> _WORK INSTRUCTIONS_:
In the copy, keep every word of the data below and none of its pictures.

> _DATA PROVIDED_:
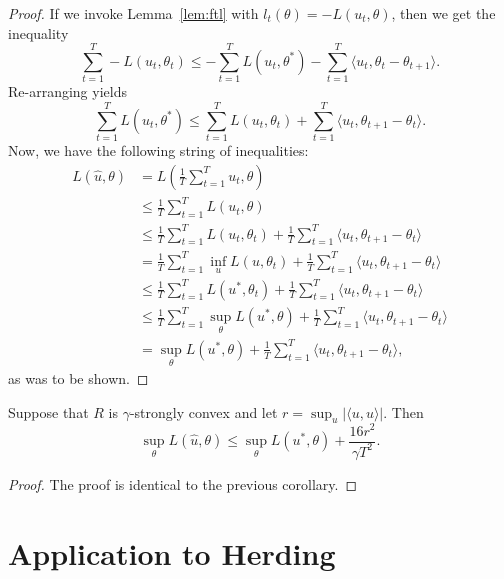 \documentclass{article}
\begin{document}
\begin{proof}
If we invoke Lemma~\ref{lem:ftl} with $l_t(\theta) = -L(u_t, \theta)$, then we get the inequality
\[ \sum_{t=1}^T -L(u_t, \theta_t) \leq -\sum_{t=1}^T L(u_t, \theta^*) - \sum_{t=1}^T \langle u_t, \theta_t - \theta_{t+1} \rangle. \]
Re-arranging yields
\[ \sum_{t=1}^T L(u_t, \theta^*) \leq \sum_{t=1}^T L(u_t, \theta_t) + \sum_{t=1}^T \langle u_t, \theta_{t+1} - \theta_t \rangle. \]
Now, we have the following string of inequalities:
\begin{align*}
L(\hat{u}, \theta) &= L\left(\frac{1}{T} \sum_{t=1}^T u_t, \theta\right) \\
 &\leq \frac{1}{T} \sum_{t=1}^T L(u_t, \theta) \\
 &\leq \frac{1}{T} \sum_{t=1}^T L(u_t, \theta_t) + \frac{1}{T} \sum_{t=1}^T \langle u_t, \theta_{t+1} - \theta_t \rangle \\
 &= \frac{1}{T} \sum_{t=1}^T \inf_{u} L(u, \theta_t) + \frac{1}{T} \sum_{t=1}^T \langle u_t, \theta_{t+1} - \theta_t \rangle \\
 &\leq \frac{1}{T} \sum_{t=1}^T L(u^*, \theta_t) + \frac{1}{T} \sum_{t=1}^T \langle u_t, \theta_{t+1} - \theta_t \rangle \\
 &\leq \frac{1}{T} \sum_{t=1}^T \sup_{\theta} L(u^*, \theta) + \frac{1}{T} \sum_{t=1}^T \langle u_t, \theta_{t+1} - \theta_t \rangle \\
 &= \sup_{\theta} L(u^*, \theta) + \frac{1}{T} \sum_{t=1}^T \langle u_t, \theta_{t+1} - \theta_t \rangle,
\end{align*}
as was to be shown.
\end{proof}
\begin{corollary}
\label{cor:method-2}
Suppose that $R$ is $\gamma$-strongly convex and let $r = \sup_{u} |\langle u, u \rangle|$. Then
\[ \sup_{\theta} L(\hat{u}, \theta) \leq \sup_{\theta} L(u^*, \theta) + \frac{16r^2}{\gamma T^2}. \]
\end{corollary}
\begin{proof}
The proof is identical to the previous corollary.
\end{proof}

\section{Application to Herding}
\label{sec:herding}
\end{document}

> _OUTPUT OF THE TASK_:
 \documentclass{article}
\begin{document}
\begin{proof}
If we invoke Lemma~\ref{lem:ftl} with $l_t(\theta) = -L(u_t, \theta)$, then we get the inequality
\[ \sum_{t=1}^T -L(u_t, \theta_t) \leq -\sum_{t=1}^T L(u_t, \theta^*) - \sum_{t=1}^T \langle u_t, \theta_t - \theta_{t+1} \rangle. \]
Re-arranging yields
\[ \sum_{t=1}^T L(u_t, \theta^*) \leq \sum_{t=1}^T L(u_t, \theta_t) + \sum_{t=1}^T \langle u_t, \theta_{t+1} - \theta_t \rangle. \]
Now, we have the following string of inequalities:
\begin{align*}
L(\hat{u}, \theta) &= L\left(\frac{1}{T} \sum_{t=1}^T u_t, \theta\right) \\
 &\leq \frac{1}{T} \sum_{t=1}^T L(u_t, \theta) \\
 &\leq \frac{1}{T} \sum_{t=1}^T L(u_t, \theta_t) + \frac{1}{T} \sum_{t=1}^T \langle u_t, \theta_{t+1} - \theta_t \rangle \\
 &= \frac{1}{T} \sum_{t=1}^T \inf_{u} L(u, \theta_t) + \frac{1}{T} \sum_{t=1}^T \langle u_t, \theta_{t+1} - \theta_t \rangle \\
 &\leq \frac{1}{T} \sum_{t=1}^T L(u^*, \theta_t) + \frac{1}{T} \sum_{t=1}^T \langle u_t, \theta_{t+1} - \theta_t \rangle \\
 &\leq \frac{1}{T} \sum_{t=1}^T \sup_{\theta} L(u^*, \theta) + \frac{1}{T} \sum_{t=1}^T \langle u_t, \theta_{t+1} - \theta_t \rangle \\
 &= \sup_{\theta} L(u^*, \theta) + \frac{1}{T} \sum_{t=1}^T \langle u_t, \theta_{t+1} - \theta_t \rangle,
\end{align*}
as was to be shown.
\end{proof}
\begin{corollary}
\label{cor:method-2}
Suppose that $R$ is $\gamma$-strongly convex and let $r = \sup_{u} |\langle u, u \rangle|$. Then
\[ \sup_{\theta} L(\hat{u}, \theta) \leq \sup_{\theta} L(u^*, \theta) + \frac{16r^2}{\gamma T^2}. \]
\end{corollary}
\begin{proof}
The proof is identical to the previous corollary.
\end{proof}

\section{Application to Herding}
\label{sec:herding}
\end{document}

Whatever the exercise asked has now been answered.